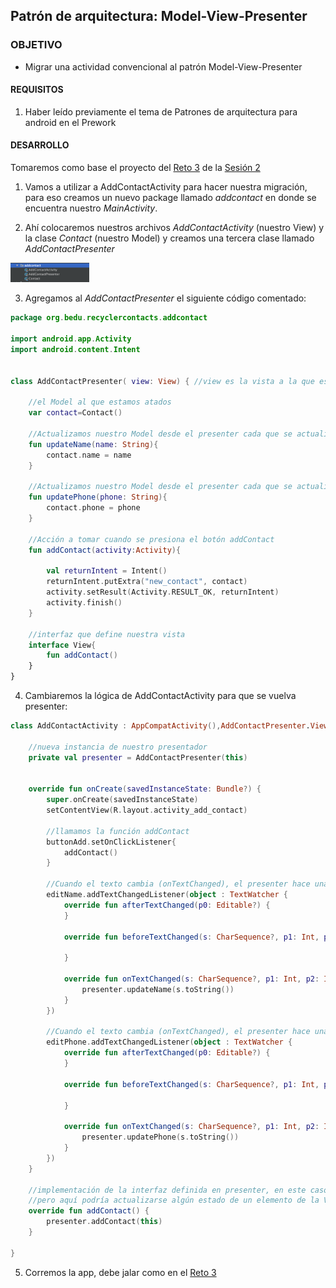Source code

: ## Patrón de arquitectura: Model-View-Presenter

### OBJETIVO

- Migrar una actividad convencional al patrón Model-View-Presenter

#### REQUISITOS

1. Haber leído previamente el tema de Patrones de arquitectura para android en el Prework

#### DESARROLLO

Tomaremos como base el proyecto del [Reto 3](../../Sesion-02/Reto-03) de la [Sesión 2](../../Sesion-02/)

1. Vamos a utilizar a AddContactActivity para hacer nuestra migración, para eso creamos un nuevo package llamado *addcontact* en donde se encuentra nuestro *MainActivity*.

2. Ahí colocaremos nuestros archivos *AddContactActivity* (nuestro View) y la clase *Contact* (nuestro Model) y creamos una tercera clase llamado *AddContactPresenter*

<img src="img/01.png" width="25%"/>

3. Agregamos al *AddContactPresenter* el siguiente código comentado:

```kotlin
package org.bedu.recyclercontacts.addcontact

import android.app.Activity
import android.content.Intent


class AddContactPresenter( view: View) { //view es la vista a la que estará atado (AddContactPresenter)

    //el Model al que estamos atados
    var contact=Contact()

    //Actualizamos nuestro Model desde el presenter cada que se actualiza el nombre
    fun updateName(name: String){
        contact.name = name
    }

    //Actualizamos nuestro Model desde el presenter cada que se actualiza el teléfono
    fun updatePhone(phone: String){
        contact.phone = phone
    }

    //Acción a tomar cuando se presiona el botón addContact
    fun addContact(activity:Activity){

        val returnIntent = Intent()
        returnIntent.putExtra("new_contact", contact)
        activity.setResult(Activity.RESULT_OK, returnIntent)
        activity.finish()
    }

    //interfaz que define nuestra vista
    interface View{
        fun addContact()
    }
}
```

4. Cambiaremos la lógica de AddContactActivity para que se vuelva presenter:

```kotlin
class AddContactActivity : AppCompatActivity(),AddContactPresenter.View {

    //nueva instancia de nuestro presentador
    private val presenter = AddContactPresenter(this)


    override fun onCreate(savedInstanceState: Bundle?) {
        super.onCreate(savedInstanceState)
        setContentView(R.layout.activity_add_contact)

        //llamamos la función addContact
        buttonAdd.setOnClickListener{
            addContact()
        }

        //Cuando el texto cambia (onTextChanged), el presenter hace una actualización de nuestro nombre
        editName.addTextChangedListener(object : TextWatcher {
            override fun afterTextChanged(p0: Editable?) {
            }

            override fun beforeTextChanged(s: CharSequence?, p1: Int, p2: Int, p3: Int) {

            }

            override fun onTextChanged(s: CharSequence?, p1: Int, p2: Int, p3: Int) {
                presenter.updateName(s.toString())
            }
        })

        //Cuando el texto cambia (onTextChanged), el presenter hace una actualización de nuestro teléfono
        editPhone.addTextChangedListener(object : TextWatcher {
            override fun afterTextChanged(p0: Editable?) {
            }

            override fun beforeTextChanged(s: CharSequence?, p1: Int, p2: Int, p3: Int) {

            }

            override fun onTextChanged(s: CharSequence?, p1: Int, p2: Int, p3: Int) {
                presenter.updatePhone(s.toString())
            }
        })
    }

    //implementación de la interfaz definida en presenter, en este caso sólo llama a la función del presenter
    //pero aquí podría actualizarse algún estado de un elemento de la Vista
    override fun addContact() {
        presenter.addContact(this)
    }

}
```

5. Corremos la app, debe jalar como en el [Reto 3](../../Sesion-02/Reto-03)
------
Extract every line of the data exactly; pictures stay out.

Source code

: ## Patrón de arquitectura: Model-View-Presenter

### OBJETIVO

- Migrar una actividad convencional al patrón Model-View-Presenter

#### REQUISITOS

1. Haber leído previamente el tema de Patrones de arquitectura para android en el Prework

#### DESARROLLO

Tomaremos como base el proyecto del [Reto 3](../../Sesion-02/Reto-03) de la [Sesión 2](../../Sesion-02/)

1. Vamos a utilizar a AddContactActivity para hacer nuestra migración, para eso creamos un nuevo package llamado *addcontact* en donde se encuentra nuestro *MainActivity*.

2. Ahí colocaremos nuestros archivos *AddContactActivity* (nuestro View) y la clase *Contact* (nuestro Model) y creamos una tercera clase llamado *AddContactPresenter*

<img src="img/01.png" width="25%"/>

3. Agregamos al *AddContactPresenter* el siguiente código comentado:

```kotlin
package org.bedu.recyclercontacts.addcontact

import android.app.Activity
import android.content.Intent


class AddContactPresenter( view: View) { //view es la vista a la que estará atado (AddContactPresenter)

    //el Model al que estamos atados
    var contact=Contact()

    //Actualizamos nuestro Model desde el presenter cada que se actualiza el nombre
    fun updateName(name: String){
        contact.name = name
    }

    //Actualizamos nuestro Model desde el presenter cada que se actualiza el teléfono
    fun updatePhone(phone: String){
        contact.phone = phone
    }

    //Acción a tomar cuando se presiona el botón addContact
    fun addContact(activity:Activity){

        val returnIntent = Intent()
        returnIntent.putExtra("new_contact", contact)
        activity.setResult(Activity.RESULT_OK, returnIntent)
        activity.finish()
    }

    //interfaz que define nuestra vista
    interface View{
        fun addContact()
    }
}
```

4. Cambiaremos la lógica de AddContactActivity para que se vuelva presenter:

```kotlin
class AddContactActivity : AppCompatActivity(),AddContactPresenter.View {

    //nueva instancia de nuestro presentador
    private val presenter = AddContactPresenter(this)


    override fun onCreate(savedInstanceState: Bundle?) {
        super.onCreate(savedInstanceState)
        setContentView(R.layout.activity_add_contact)

        //llamamos la función addContact
        buttonAdd.setOnClickListener{
            addContact()
        }

        //Cuando el texto cambia (onTextChanged), el presenter hace una actualización de nuestro nombre
        editName.addTextChangedListener(object : TextWatcher {
            override fun afterTextChanged(p0: Editable?) {
            }

            override fun beforeTextChanged(s: CharSequence?, p1: Int, p2: Int, p3: Int) {

            }

            override fun onTextChanged(s: CharSequence?, p1: Int, p2: Int, p3: Int) {
                presenter.updateName(s.toString())
            }
        })

        //Cuando el texto cambia (onTextChanged), el presenter hace una actualización de nuestro teléfono
        editPhone.addTextChangedListener(object : TextWatcher {
            override fun afterTextChanged(p0: Editable?) {
            }

            override fun beforeTextChanged(s: CharSequence?, p1: Int, p2: Int, p3: Int) {

            }

            override fun onTextChanged(s: CharSequence?, p1: Int, p2: Int, p3: Int) {
                presenter.updatePhone(s.toString())
            }
        })
    }

    //implementación de la interfaz definida en presenter, en este caso sólo llama a la función del presenter
    //pero aquí podría actualizarse algún estado de un elemento de la Vista
    override fun addContact() {
        presenter.addContact(this)
    }

}
```

5. Corremos la app, debe jalar como en el [Reto 3](../../Sesion-02/Reto-03)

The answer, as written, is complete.